– А я уж думала, ты мне никогда не решишься рассказать. Прямо даже обидеться хотела, – в голосе Пич не было и намека на злость или обиду. – А то вся база уже гудит о вас, а мне ты ни полсловечка.

Эмма вскинула голову, пораженно глядя на Пич.

– Ты не сердишься?

– С какого перепугу? – фыркнула Пич. – Не, ну, может, еще совсем недавно я бы и захотела треснуть тебя разок, так, для профилактики. Но я тебе говорила раньше и, если хочешь, повторю. Да, мне нравился Сейм, можно даже сказать, что я была влюблена в него. Но поняла давным-давно, что никем, кроме друга и боевого товарища, я ему никогда не стану. Так что я излечилась от этой болячки, так, маленький шрамик остался. К тому же с появлением майора этого, Сейм совсем померк в этом смысле в моих глазах. Так что перестань париться. Я только рада, что у вас с лейтенантом все так хорошо складывается. Это и он давно заслуживает, и тебе нужен именно такой мужик. Я сегодня утром в тренажерке, когда увидела, как он смотрит на тебя и прикасается к лицу, аж чуть не прослезилась от восторга. Вы рядом друг с другом – это нечто совершенно потрясное, Джимми. Не упусти это.

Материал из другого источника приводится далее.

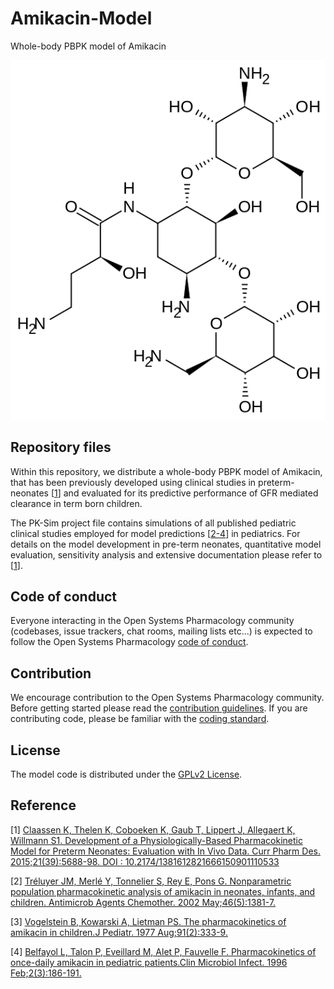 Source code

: # Amikacin-Model
Whole-body PBPK model of Amikacin

<p align="center">
  <img src="Amikacin.png">
</p>

## Repository files

Within this repository, we distribute a whole-body PBPK model of  Amikacin, that has been previously developed using clinical studies in preterm-neonates [[1](#reference)] and evaluated for its predictive performance of GFR mediated clearance in term born children. 

The PK-Sim project file contains simulations of all published pediatric clinical studies employed for model predictions [[2-4](#reference)] in pediatrics. For details on the model development in pre-term neonates, quantitative model evaluation, sensitivity analysis and extensive documentation please refer to [[1](#reference)].

## Code of conduct

Everyone interacting in the Open Systems Pharmacology community  (codebases, issue trackers, chat rooms, mailing lists etc...) is  expected to follow the Open Systems Pharmacology [code of conduct](https://github.com/Open-Systems-Pharmacology/Suite/blob/master/CODE_OF_CONDUCT.md#contributor-covenant-code-of-conduct).

## Contribution

We encourage contribution to the Open Systems Pharmacology community. Before getting started please read the [contribution guidelines](https://github.com/Open-Systems-Pharmacology/Suite/blob/master/CONTRIBUTING.md#ways-to-contribute). If you are contributing code, please be familiar with the [coding standard](https://github.com/Open-Systems-Pharmacology/Suite/blob/master/CODING_STANDARDS.md#visual-studio-settings).

## License

The model code is distributed under the [GPLv2 License](https://github.com/Open-Systems-Pharmacology/Suite/blob/develop/LICENSE).

## Reference
[1] [Claassen K, Thelen K, Coboeken K, Gaub T, Lippert J, Allegaert K, Willmann S1. Development of a Physiologically-Based Pharmacokinetic Model for Preterm Neonates: Evaluation with In Vivo Data. Curr Pharm Des. 2015;21(39):5688-98. DOI : 10.2174/1381612821666150901110533](http://www.eurekaselect.com/134577/article)

[2] [Tréluyer JM, Merlé Y, Tonnelier S, Rey E, Pons G. Nonparametric population pharmacokinetic analysis of amikacin in neonates, infants, and children. Antimicrob Agents Chemother. 2002 May;46(5):1381-7.](https://aac.asm.org/content/46/5/1381.long)

[3] [Vogelstein B, Kowarski A, Lietman PS. The pharmacokinetics of amikacin in children.J Pediatr. 1977 Aug;91(2):333-9.](https://www.sciencedirect.com/science/article/pii/S0022347677808470?via%3Dihub)

[4] [Belfayol L, Talon P, Eveillard M, Alet P, Fauvelle F. Pharmacokinetics of once-daily amikacin in pediatric patients.Clin Microbiol Infect. 1996 Feb;2(3):186-191.](https://www.sciencedirect.com/science/article/pii/S1198743X14651417?via%3Dihub)

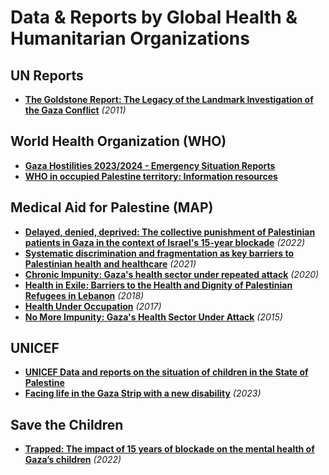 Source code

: # Data & Reports by Global Health & Humanitarian Organizations


## UN Reports
- [**The Goldstone Report: The Legacy of the Landmark Investigation of the Gaza Conflict**](https://books.google.nl/books?id=OsM94e1GHxAC) _(2011)_
## World Health Organization (WHO)
- [**Gaza Hostilities 2023/2024 - Emergency Situation Reports**](https://www.emro.who.int/opt/information-resources/emergency-situation-reports.html)
- [**WHO in occupied Palestine territory: Information resources**](https://www.emro.who.int/opt/information-resources/index.html)


## Medical Aid for Palestine (MAP)
- [**Delayed, denied, deprived: The collective punishment of Palestinian patients in Gaza in the context of Israel's 15-year blockade**](https://www.map.org.uk/downloads/map-al-mezan-access-to-health-online.pdf) _(2022)_
- [**Systematic discrimination and fragmentation as key barriers to Palestinian health and healthcare**](https://www.map.org.uk/downloads/reports/map-health-inequalities-paper-final.pdf) _(2021)_
- [**Chronic Impunity: Gaza's health sector under repeated attack**](https://www.map.org.uk/downloads/chronic-impunity-gazas-health-sector-under-repeated-attack.pdf) _(2020)_
- [**Health in Exile: Barriers to the Health and Dignity of Palestinian Refugees in Lebanon**](https://www.map.org.uk/downloads/health-in-exile--barriers-to-the-health-and-dignity-of-palestinian-refugees-in-lebanon.pdf) _(2018)_
- [**Health Under Occupation**](https://www.map.org.uk/downloads/health-under-occupation---map-report-2017.pdf) _(2017)_
- [**No More Impunity: Gaza's Health Sector Under Attack**](https://www.map.org.uk/downloads/no-more-impunity--gazas-health-sector-under-attack.pdf) _(2015)_


## UNICEF
- [**UNICEF Data and reports on the situation of children in the State of Palestine**](https://www.unicef.org/sop/research-and-reports)
- [**Facing life in the Gaza Strip with a new disability**](https://www.unicef.org/sop/stories/facing-life-gaza-strip-new-disability) _(2023)_


## Save the Children
- [**Trapped: The impact of 15 years of blockade on the mental health of Gaza’s children**](https://resourcecentre.savethechildren.net/document/trapped-the-impact-of-15-years-of-blockade-on-the-mental-health-of-gazas-children/) _(2022)_

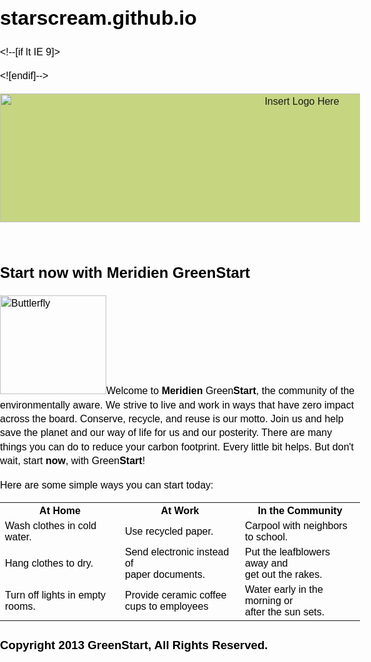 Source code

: # starscream.github.io
<!DOCTYPE html>
<html>
<head>
<meta charset="utf-8">
<title>Get a green start with Meridien GreenStart</title>
<style type="text/css">
<!--
body {
	font: 100%/1.4 Verdana, Arial, Helvetica, sans-serif;
	margin: 0;
	padding: 0;
	color: #000;
}

/* ~~ Element/tag selectors ~~ */
ul, ol, dl { /* Due to variations between browsers, it's best practices to zero padding and margin on lists. For consistency, you can either specify the amounts you want here, or on the list items (LI, DT, DD) they contain. Remember that what you do here will cascade to the .nav list unless you write a more specific selector. */
	padding: 0;
	margin: 0;
}
h1, h2, h3, h4, h5, h6, p {
	margin-top: 0px;	 /* removing the top margin gets around an issue where margins can escape from their containing div. The remaining bottom margin will hold it away from any elements that follow. */
	padding-right: 15px;
	padding-left: 15px; /* adding the padding to the sides of the elements within the divs, instead of the divs themselves, gets rid of any box model math. A nested div with side padding can also be used as an alternate method. */
	margin-bottom: 15px;
	line-height: 1.5em;
}
a img { /* this selector removes the default blue border displayed in some browsers around an image when it is surrounded by a link */
	border: none;
}

/* ~~ this fixed width container surrounds the other divs ~~ */
.container {
	width: 950px;
	background: #FFF;
	margin: 0 auto; /* the auto value on the sides, coupled with the width, centers the layout */
	border: 3px solid #090;
}
.container #logo {
	height: 150px;
	width: 170px;
	top: 50px;
	margin-left: 30px;
	float: left;
	margin-top: 50px;
}

/* ~~ This is the layout information. ~~ 

1) Padding is only placed on the top and/or bottom of the div. The elements within this div have padding on their sides. This saves you from any "box model math". Keep in mind, if you add any side padding or border to the div itself, it will be added to the width you define to create the *total* width. You may also choose to remove the padding on the element in the div and place a second div within it with no width and the padding necessary for your design.

*/

.content {
	padding-top: 0px;
	padding-right: 0;
	padding-bottom: 5px;
	padding-left: 0;
}

/* ~~ The footer ~~ */

/* ~~ miscellaneous float/clear classes ~~ */
.fltrt {  /* this class can be used to float an element right in your page. The floated element must precede the element it should be next to on the page. */
	float: right;
	margin-left: 8px;
	margin-right: 15px;
}
.fltlft { /* this class can be used to float an element left in your page. The floated element must precede the element it should be next to on the page. */
	float: left;
	margin-right: 8px;
}
.gtxt {
	font-weight: bolder;
	color: #090;
}
table {
	border: 1px solid #000;
	margin-top: 15px;
	margin-bottom: 10px;
	border-collapse: collapse;
}
table th {
	color: #FFF;
	background-color: #090;
	padding: 10px;
}
table td {
	font-size: 90%;
	text-align: center;
	border-bottom-width: 1px;
	border-bottom-style: solid;
	border-bottom-color: #090;
	vertical-align: top;
	padding: 10px;
}
#tips {
	width: 915px;
	margin-right: auto;
	margin-left: auto;
}
.clearfloat { /* this class can be placed on a <br /> or empty div as the final element following the last floated div (within the #container) if the #footer is removed or taken out of the #container */
	clear:both;
	height:0;
	font-size: 1px;
	line-height: 0px;
}

header {
	background: #ADB96E;
}


/* ~~ The footer ~~ */
footer {
	padding: 5px 0;
	background-color: #090;
	color: #FFF;
	font-size: 90%;
	clear: both; /* this clear property forces the .container to understand where the columns end and contain them */
}

/*HTML 5 support - Sets new HTML 5 tags to display:block so browsers know how to render the tags properly. */
header, section, footer, aside, nav, article, figure {
	display: block;
}
-->
</style><!--[if lt IE 9]>
<script src="http://html5shiv.googlecode.com/svn/trunk/html5.js"></script>
<![endif]--></head>

<body>

<div class="container">
  <header>
    <a href="#"><img src="images/banner2.jpg" alt="Insert Logo Here" name="Insert_logo" width="950" height="206" id="Insert_logo" style="background: #C6D580; display:block;" /></a>
  </header>
  <article class="content">
    <h1>Start now with Meridien <span class="gtxt">Green</span>Start </h1>
    <section>
      <p><img src="/images/butterfly-ovr.png" alt="Buttlerfly" width="170" height="158" class="fltrt" />Welcome to <strong>Meridien</strong> <span class="gtxt">Green</span><strong>Start</strong>, the community of the environmentally aware. We strive to live and work in ways that have zero impact across the board. Conserve, recycle, and reuse is our motto. Join us and help save the planet and our way of life for us and our posterity. There are many things you can do to reduce your carbon footprint. Every little bit helps. But don't wait, start <strong>now</strong>, with <span class="gtxt">Green</span><strong>Start</strong>!</p>
      <p>Here are some simple ways you can start today:</p>
      <table border="0" align="center" cellpadding="0" cellspacing="0" id="tips">
        <tr>
          <th width="33%">At Home</th>
          <th width="33%">At Work</th>
          <th width="33%">In the Community</th>
        </tr>
        <tr>
          <td>Wash clothes in cold water.</td>
          <td>Use recycled paper.</td>
          <td>Carpool with neighbors to school.</td>
        </tr>
        <tr>
          <td>Hang clothes to dry.</td>
          <td>Send electronic 
            instead of <br />
            paper documents.</td>
          <td>Put the leafblowers away and <br />
            get out the rakes.</td>
        </tr>
        <tr>
          <td>Turn off lights in empty rooms.</td>
          <td>Provide ceramic coffee cups to employees</td>
          <td>Water early in the morning or <br />
            after the sun sets.</td>
        </tr>
      </table>
    </section>
    <!-- end .content -->
  </article>
  <footer>
    <h3>Copyright 2013 GreenStart, All Rights Reserved.</h3>
  </footer>
  <!-- end .container --></div>
</body>
</html>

– Нет! – затрясла головой Эмма, ощущая, как боль связывается тугим узлом под сердцем. – Нам нельзя!

– Да что нельзя-то? – возмутилась Пич.

– Ничего нельзя. Мой отец уверен, что Сейм просто хочет досадить ему через меня.

– И ты веришь в подобную хрень? – Губы Пич презрительно искривились.

– Не знаю. Не хочу верить. Не хочу, но…

– Так и не верь, – решительно перебила Эмму подруга. – Сейм – жесткий мужик, вояка, но он не подлый мудак, как некоторые. Он никогда бы такого не сделал сам и никому бы не позволил. Ни с тобой, ни с кем другим, Джимми. Так что я, конечно, понимаю твое уважение к родителю, но в этом вопросе он не прав, и, собственно, не его это дело. Ты совершеннолетняя.

Эмма снова стиснула руки, и на глаза навернулись слезы.

– Отца я знаю всю жизнь, а Сейма всего ничего, – упрямо пробормотала он, борясь с тем, что все в ней хочет принять каждое слово Пич.

– Не глупи, Джимми. Время в таких вещах – это ничто, особенно при такой жизни, как у нас. За одно мгновение можно узнать о человеке даже больше, чем, если бы жила рядом годы.

– Все равно. Ты же не можешь знать наверняка, что в сердце у Сейма, и как он на самом деле ко мне относится.

– А вот и могу, – упрямо сложила руки на груди Пич, но Эмма покачала головой.

– Меня влечет к Сейму так сильно, что и слов не могу подобрать. Но все равно ничего не выйдет. И отец не единственная причина. Не могу сказать о других. Это отвратительно и стыдно. К тому же не хочу говорить об этом здесь.

Пич подошла к Эмме и присела напротив, схватив ее за лодыжки и заглядывая в опущенное лицо.

– Знаешь, мне так кажется, что если до хрена всяких долбаных причин «против», то нужно найти одну единственную огроменную причину «за» и послать в долгий путь последствия.

Эмма засмеялась сквозь слезы, снова качая головой, но чувствуя, как болезненный узел внутри ослабляет хватку, сжимающую нутро и мешающую нормально дышать.

– Если это так, то почему же сама так не поступишь? – грустно улыбаясь, спросила она.

– Резонный вопрос, – Пич опустила глаза, прерывая их откровенный контакт, и поднялась. – Может, и поступлю. Где наша не пропадала! Живем– то один раз, мелкая!

– То, что я чувствую к Сейму, оно такое… не передать словами, настолько большое и захватывает меня без остатка. Я боюсь, – честно призналась Эмма.

– На то они и настоящие чувства, Джимми, чтобы пугать и пробирать нас до самого дна. Вот, посмотри на меня. Я-то вообще на грани истерики.